Print Recipe
Vive Le Jardin Ratatouille
 
recipe image
Prep Time: 0 Minutes
Cook Time: 60 Minutes
Ready In: 60 Minutes
Servings: 6
For this roasted incarnation layered overtop a tomato-white wine-herbs de Provence sauce, I used our vegetable patch's eggplant, zucchini, tomatoes, and peppers! After baking (and smellin' up the house really good! Read more !) we crumbled goat cheese overtop and broiled it to finish! Serves 4 as a main, 6 as a side.
Ingredients:
1 tbsp olive oil
1 medium sweet onion, finely chopped
3 garlic cloves, crushed
1/3 cup white wine
1 tsp herbes de provence
1 cup crushed tomatoes
3 baby eggplants, thinly sliced into rounds
3 large beefsteak tomatoes, thinly sliced into rounds
2 medium zucchini, thinly sliced into rounds
1 red bell pepper, carefully cored and thinly sliced into rounds
2 sprigs fresh thyme, de-stemmed
3 1/2 oz soft goat cheese, crumbled
Directions:
1. Preheat oven to 350F. Cut a piece of parchment paper the size of a 12 long oval casserole dish and set aside.
2. Heat 1 tbsp of the oil in a medium saucepan over medium-low heat. Add onion and cook slowly, stirring, until golden brown - about 10 minutes.
3. Add crushed garlic and cook until just fragrant, then add wine, herbes de Provence and tomatoes, stirring well.
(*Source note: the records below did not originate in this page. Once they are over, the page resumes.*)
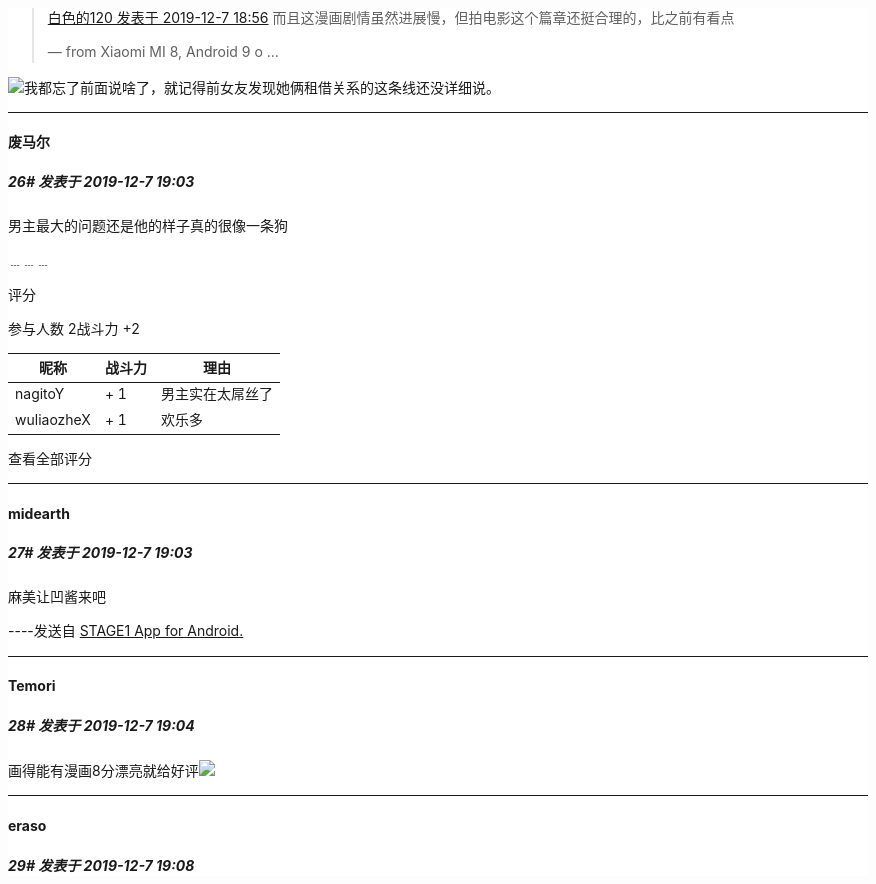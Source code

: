 
<blockquote><a href="httphttps://bbs.saraba1st.com/2b/forum.php?mod=redirect&amp;goto=findpost&amp;pid=45761845&amp;ptid=1886285" target="_blank">白色的120 发表于 2019-12-7 18:56</a>
而且这漫画剧情虽然进展慢，但拍电影这个篇章还挺合理的，比之前有看点

— from Xiaomi MI 8, Android 9 o ...</blockquote>
<img src="https://static.saraba1st.com/image/smiley/face2017/067.png" referrerpolicy="no-referrer">我都忘了前面说啥了，就记得前女友发现她俩租借关系的这条线还没详细说。


-----

####  废马尔  
##### 26#       发表于 2019-12-7 19:03


男主最大的问题还是他的样子真的很像一条狗


﹍﹍﹍

评分


 参与人数 2战斗力 +2

|昵称|战斗力|理由|
|----|---|---|
| nagitoY| + 1|男主实在太屌丝了|
| wuliaozheX| + 1|欢乐多|


查看全部评分


-----

####  midearth  
##### 27#       发表于 2019-12-7 19:03


麻美让凹酱来吧


----发送自 [STAGE1 App for Android.](http://stage1.5j4m.com/?1.33)


-----

####  Temori  
##### 28#       发表于 2019-12-7 19:04


画得能有漫画8分漂亮就给好评<img src="https://static.saraba1st.com/image/smiley/face2017/075.png" referrerpolicy="no-referrer">


-----

####  eraso  
##### 29#       发表于 2019-12-7 19:08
Remove from heat and pour into the bottom of the casserole.
4. Arrange alternating slices of the thinly sliced vegetables in overlapping rings from the outside to the inside of the baking dish.
5. Sprinkle the thyme leaves over the vegetables and cover with the piece of parchment.
6. Bake for 45 minutes, then remove parchment and bake a further 15 minutes, topping with goat cheese for last 5 minutes of baking.